Da lontano tutto si idealizza.
Un giorno, lontano da qui, magari idealizzerò la passata di pomodoro fritta, l'affettato tagliato con la mannaia, circolare per le rotonde con la sensazione di giocare alla roulette russa. Magari idealizzerò perfino Shakira e Allison, le cagne isteriche della vicina brasiliana (con quei nomi è normale che siano carne da psicanalisi), il vicino belga che passeggia alle tre di notte con in braccio una borsa dell'Ikea (che preferisco non sapere cosa contiene ma mi son fatta delle brutte idee). Siamo un quartiere internazionale, contando anche la Tommy.
Per il momento però tocca ancora idealizzare il brodo di dado col formaggino Mio sciolto, i
risi col Pomito, il Ciobar di cioccolato bianco e i sofficini Findus di cui ho vissuto per anni, friggendoli perfino di nascosto. Ci ho vissuto fino al giorno in cui dentro ci ho trovato un chiodo.
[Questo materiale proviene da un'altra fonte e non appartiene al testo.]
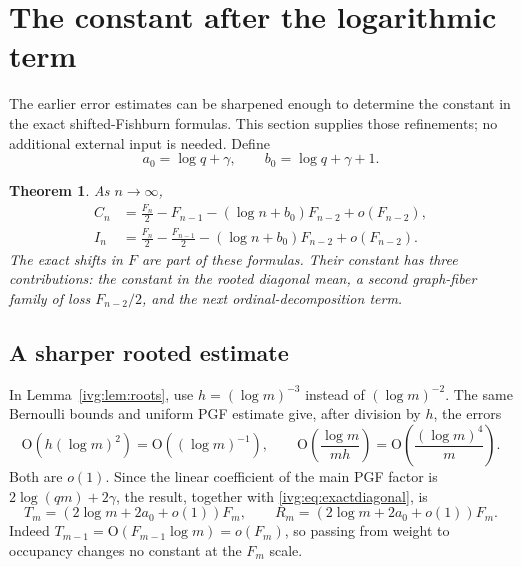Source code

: \documentclass[11pt,letterpaper]{article}
\newtheorem{theorem}{Theorem}[section]
\theoremstyle{definition}\newtheorem{definition}[theorem]{Definition}
\theoremstyle{remark}\newtheorem{remark}[theorem]{Remark}
\newcommand{\OO}{\mathrm O}
\begin{document}
\section{The constant after the logarithmic term}\label{ivg:sec:constant}
The earlier error estimates can be sharpened enough to determine the constant in the exact shifted-Fishburn formulas. This section supplies those refinements; no additional external input is needed. Define
\begin{equation}\label{ivg:eq:bconstant}
 a_0=\log q+\gamma,\qquad b_0=\log q+\gamma+1.
\end{equation}
\begin{theorem}\label{ivg:thm:constant}
As $n\to\infty$,
\begin{align}
 C_n&=\frac{F_n}{2}-F_{n-1}-(\log n+b_0)F_{n-2}+o(F_{n-2}),\label{ivg:eq:Csharp}\\
 I_n&=\frac{F_n}{2}-\frac{F_{n-1}}2-(\log n+b_0)F_{n-2}+o(F_{n-2}).\label{ivg:eq:Isharp}
\end{align}
The exact shifts in $F$ are part of these formulas. Their constant has three contributions: the constant in the rooted diagonal mean, a second graph-fiber family of loss $F_{n-2}/2$, and the next ordinal-decomposition term.
\end{theorem}

\subsection{A sharper rooted estimate}
In Lemma~\ref{ivg:lem:roots}, use $h=(\log m)^{-3}$ instead of $(\log m)^{-2}$. The same Bernoulli bounds and uniform PGF estimate give, after division by $h$, the errors
\[
 \OO(h(\log m)^2)=\OO((\log m)^{-1}),\qquad
 \OO\!\left(\frac{\log m}{mh}\right)=\OO\!\left(\frac{(\log m)^4}{m}\right).
\]
Both are $o(1)$. Since the linear coefficient of the main PGF factor is $2\log(qm)+2\gamma$, the result, together with \eqref{ivg:eq:exactdiagonal}, is
\begin{equation}\label{ivg:eq:rootconstant}
 T_m=(2\log m+2a_0+o(1))F_m,\qquad
 R_m=(2\log m+2a_0+o(1))F_m.
\end{equation}
Indeed $T_{m-1}=\OO(F_{m-1}\log m)=o(F_m)$, so passing from weight to occupancy changes no constant at the $F_m$ scale.
\end{document}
Era nel secolo scorso e non esistevano ancora i servizi di attenzione al cliente, avrei potuto vincere una causa miliardaria invece ho chiuso il rapporto col sofficino. Questo fino a qualche settimana fa, che me ne è venuta all'improvviso una voglia sfrenata (l'idea platonica di Italia gioca brutti scherzi), da piangerci su. E allora ho preso e ho fatto e ho fritto, ed ho pensato a Giancarlo, a tutti quei trigliceridi orrendi che ci piacciono da morire, la maionese, il burro (tanto burro!), il gelato di Ringo, il vitello tonnato dell'Aliper, le frittelle calde e unte per la prima colazione e star da cani una giornata (mangiarne tre a testa, che porsèi), il cotechino con le lenticchie all'una di notte subito dopo il pandoro, fare una torta di cioccolato insieme e morire nell'intento, una scatola di sfogliatine in due con un caffè.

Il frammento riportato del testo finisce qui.